问题
I have this tool called cgatools
from complete genomics
(http://cgatools.sourceforge.net/docs/1.8.0/). I need to run some genome analyses in High-Performance Computing Cluster. I tried to run the job allocating more than 50 cores and 250gb memory, but it only uses one core and limits the memory to less than 2GB. What would be my best option in this case? Is there a way to run binary executables in HPC cluster making it use all the allocated memory?
回答1:
The scheduler just runs the binary provided by you on the first node allocated. The onus of splitting the job and running it in parallel is on the binary. Hence, you see that you are using one core out of the fifty allocated.
Parallelising at the code level
You will need to make sure that the binary that you are submitting as a job to the cluster has some mechanism to understand the nodes that are allocated (interaction with the Job Scheduler) and a mechanism to utilize the allocated resources (MPI, PGAS etc.).
If it is parallelized, submitting the binary through a job submission script (through a wrapper like mpirun/mpiexec) should utilize all the allocated resources.
Running black box serial binaries in parallel
If not, the only other possible workload distribution mechanism across the resources is the data parallel mode, wherein, you use the cluster to supply multiple inputs to the same binary and run the processes in parallel to effectively reduce the time taken to solve the problem.
You can set the granularity based on the memory required for each run. For example, if each process needs 1GB of memory, you can run 16 processes per node (with assumed 16 cores and 16GB memory etc.)

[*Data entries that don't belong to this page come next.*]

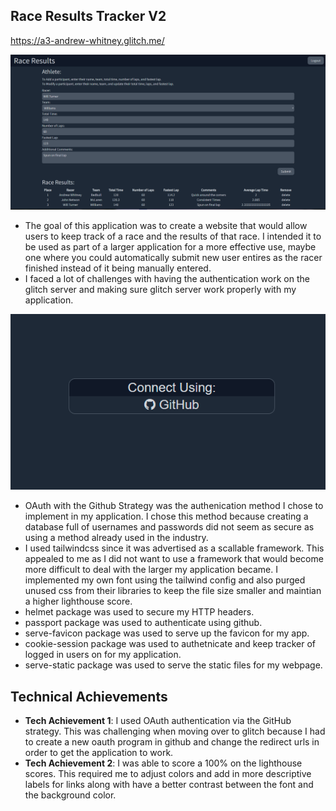 ## Race Results Tracker V2

https://a3-andrew-whitney.glitch.me/

![Results](Results.png)

- The goal of this application was to create a website that would allow users to keep track of a race and the results of that race.  I intended it to be used as part of a larger application for a more effective use, maybe one where you could automatically submit new user entires as the racer finished instead of it being manually entered.
- I faced a lot of challenges with having the authentication work on the glitch server and making sure glitch server work properly with my application.

![Login Image](Login.PNG)
- OAuth with the Github Strategy was the authenication method I chose to implement in my application.  I chose this method because creating a database full of usernames and passwords did not seem as secure as using a method already used in the industry.
- I used tailwindcss since it was advertised as a scallable framework.  This appealed to me as I did not want to use a framework that would become more difficult to deal with the larger my application became.  I implemented my own font using the tailwind config and also purged unused css from their libraries to keep the file size smaller and maintian a higher lighthouse score.
- helmet package was used to secure my HTTP headers.
- passport package was used to authenticate using github.
- serve-favicon package was used to serve up the favicon for my app.
- cookie-session package was used to authetnicate and keep tracker of logged in users on for my application.
- serve-static package was used to serve the static files for my webpage.



## Technical Achievements
- **Tech Achievement 1**: I used OAuth authentication via the GitHub strategy.  This was challenging when moving over to glitch because I had to create a new oauth program in github and change the redirect urls in order to get the application to work.
- **Tech Achievement 2**: I was able to score a 100% on the lighthouse scores.  This required me to adjust colors and add in more descriptive labels for links along with have a better contrast between the font and the background color.
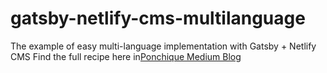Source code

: # gatsby-netlify-cms-multilanguage
The example of easy multi-language implementation with Gatsby + Netlify CMS
Find the full recipe here in[Ponchique Medium Blog](https://medium.com/@ponchique/dead-simple-internationalization-with-gatsby-netlify-cms-d66dc4ecdac4)

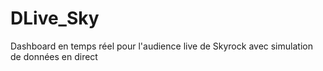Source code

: # DLive_Sky
Dashboard en temps réel pour l'audience live de Skyrock avec simulation de données en direct
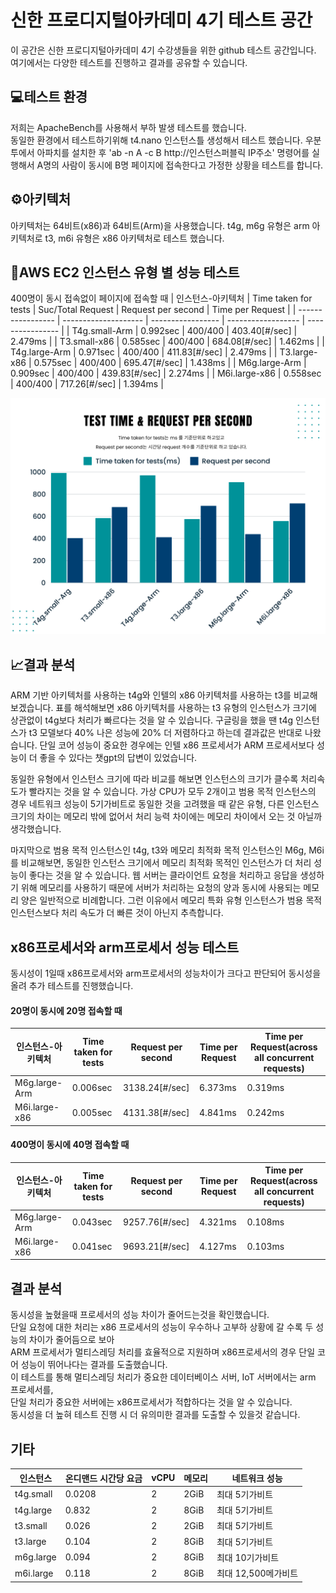 # 신한 프로디지털아카데미 4기 테스트 공간

이 공간은 신한 프로디지털아카데미 4기 수강생들을 위한 github 테스트 공간입니다. 여기에서는 다양한 테스트를 진행하고 결과를 공유할 수 있습니다.

## 💻테스트 환경

저희는 ApacheBench를 사용해서 부하 발생 테스트를 했습니다.  
동일한 환경에서 테스트하기위해 t4.nano 인스턴스틀 생성해서 테스트 했습니다.
우분투에서 아파치를 설치한 후 'ab -n A -c B http://인스턴스퍼블릭 IP주소' 명령어를 실행해서 A명의 사람이 동시에 B명 페이지에 접속한다고 가정한 상황을 테스트를 합니다.

## ⚙아키텍처

아키텍처는 64비트(x86)과 64비트(Arm)을 사용했습니다.
t4g, m6g 유형은 arm 아키텍처로 t3, m6i 유형은 x86 아키텍처로 테스트 했습니다.

## 🔎AWS EC2 인스턴스 유형 별 성능 테스트
400명이 동시 접속없이 페이지에 접속할 때
| 인스턴스-아키텍처 | Time taken for tests | Suc/Total Request | Request per second | Time per Request |
| ----------------- | -------------------- | ----------------- | ------------------ | ---------------- |
| T4g.small-Arm     | 0.992sec             | 400/400           | 403.40[#/sec]      | 2.479ms          |
| T3.small-x86      | 0.585sec             | 400/400           | 684.08[#/sec]      | 1.462ms          |
| T4g.large-Arm     | 0.971sec             | 400/400           | 411.83[#/sec]       | 2.479ms          |
| T3.large-x86      | 0.575sec             | 400/400           | 695.47[#/sec]      | 1.438ms          |
| M6g.large-Arm     | 0.909sec             | 400/400           | 439.83[#/sec]      | 2.274ms          |
| M6i.large-x86     | 0.558sec             | 400/400           | 717.26[#/sec]      | 1.394ms          |  

![poster](./imgs/graph.png)

## 📈결과 분석

ARM 기반 아키텍처를 사용하는 t4g와 인텔의 x86 아키텍처를 사용하는 t3를 비교해보겠습니다.
표를 해석해보면 x86 아키텍처를 사용하는 t3 유형의 인스턴스가 크기에 상관없이 t4g보다 처리가 빠르다는 것을 알 수 있습니다.
구글링을 했을 땐 t4g 인스턴스가 t3 모델보다 40% 나은 성능에 20% 더 저렴하다고 하는데 결과값은 반대로 나왔습니다. 단일 코어 성능이 중요한 경우에는 인텔 x86 프로세서가 ARM 프로세서보다 성능이 더 좋을 수 있다는 챗gpt의 답변이 있었습니다.

동일한 유형에서 인스턴스 크기에 따라 비교를 해보면 인스턴스의 크기가 클수록 처리속도가 빨라지는 것을 알 수 있습니다. 
가상 CPU가 모두 2개이고 범용 목적 인스턴스의 경우 네트워크 성능이 5기가비트로 동일한 것을 고려했을 때 같은 유형, 다른 인스턴스 크기의 차이는 메모리 밖에 없어서 처리 능력 차이에는 메모리 차이에서 오는 것 아닐까 생각했습니다.

마지막으로 범용 목적 인스턴스인 t4g, t3와 메모리 최적화 목적 인스턴스인 M6g, M6i를 비교해보면, 동일한 인스턴스 크기에서 메모리 최적화 목적인 인스턴스가 더 처리 성능이 좋다는 것을 알 수 있습니다.
웹 서버는 클라이언트 요청을 처리하고 응답을 생성하기 위해 메모리를 사용하기 때문에 서버가 처리하는 요청의 양과 동시에 사용되는 메모리 양은 일반적으로 비례합니다. 그런 이유에서 메모리 특화 유형 인스턴스가 범용 목적 인스턴스보다 처리 속도가 더 빠른 것이 아닌지 추측합니다.

## x86프로세서와 arm프로세서 성능 테스트 

동시성이 1일때 x86프로세서와 arm프로세서의 성능차이가 크다고 판단되어 동시성을 올려 추가 테스트를 진행했습니다.

#### 20명이 동시에 20명 접속할 때  

| 인스턴스-아키텍처 | Time taken for tests | Request per second | Time per Request | Time per Request(across all concurrent requests) |
| ----------------- | -------------------- | ------------------ | ---------------- | ---------------- |
| M6g.large-Arm     | 0.006sec           |  3138.24[#/sec]     | 6.373ms  | 0.319ms |
| M6i.large-x86     | 0.005sec             | 4131.38[#/sec]      | 4.841ms          | 0.242ms |  

#### 400명이 동시에 40명 접속할 때

| 인스턴스-아키텍처 | Time taken for tests | Request per second | Time per Request | Time per Request(across all concurrent requests) |
| ----------------- | -------------------- | ------------------ | ---------------- | ---------------- |
| M6g.large-Arm     | 0.043sec           |  9257.76[#/sec]     | 4.321ms  | 0.108ms |
| M6i.large-x86     | 0.041sec             | 9693.21[#/sec]      | 4.127ms          | 0.103ms |

## 결과 분석

동시성을 높혔을때 프로세서의 성능 차이가 줄어드는것을 확인했습니다.  
단일 요청에 대한 처리는 x86 프로세서의 성능이 우수하나 고부하 상황에 갈 수록 두 성능의 차이가 줄어듬으로 보아   
ARM 프로세서가 멀티스레딩 처리를 효율적으로 지원하며 x86프로세서의 경우 단일 코어 성능이 뛰어나다는 결과를 도출했습니다.  
이 테스트를 통해 멀티스레딩 처리가 중요한 데이터베이스 서버, IoT 서버에서는 arm 프로세서를,  
단일 처리가 중요한 서버에는 x86프로세서가 적합하다는 것을 알 수 있습니다.  
동시성을 더 높혀 테스트 진행 시 더 유의미한 결과를 도출할 수 있을것 같습니다. 



## 기타
| 인스턴스 | 온디맨드 시간당 요금 | vCPU | 메모리 | 네트워크 성능 |
| ------- | ------------------- | ---- | ----- | --------------- |
| t4g.small | 0.0208 | 2 | 2GiB | 최대 5기가비트 |
| t4g.large | 0.832 | 2 | 8GiB | 최대 5기가비트 |
| t3.small | 0.026 | 2 | 2GiB | 최대 5기가비트 |
| t3.large | 0.104 | 2 | 8GiB | 최대 5기가비트 |
| m6g.large | 0.094 | 2 | 8GiB | 최대 10기가비트 |
| m6i.large | 0.118 | 2 | 8GiB | 최대 12,500메가비트 |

The parallel submission of multiple inputs on a single node can be done through the tool Parallel. You can then submit multiple jobs to the cluster, with each job requesting 1 node (exclusive access and the parallel tool) and working on different input elements respectively.
If you do not want to launch 'n' separate jobs, you can use the mechanisms provided by the scheduler like blaunch to specify the machine on which the job is supposed to be run dynamically. You can parse the names of the machines allocated by the scheduler and further use blaunch like script to emulate the submission of n jobs from the first node.
Note: These class of applications are better off being run on a cloud like setup instead of typical HPC systems [effective utilization of the cluster at all the levels of available parallelism (cluster, thread and SIMD) is a key part of HPC.]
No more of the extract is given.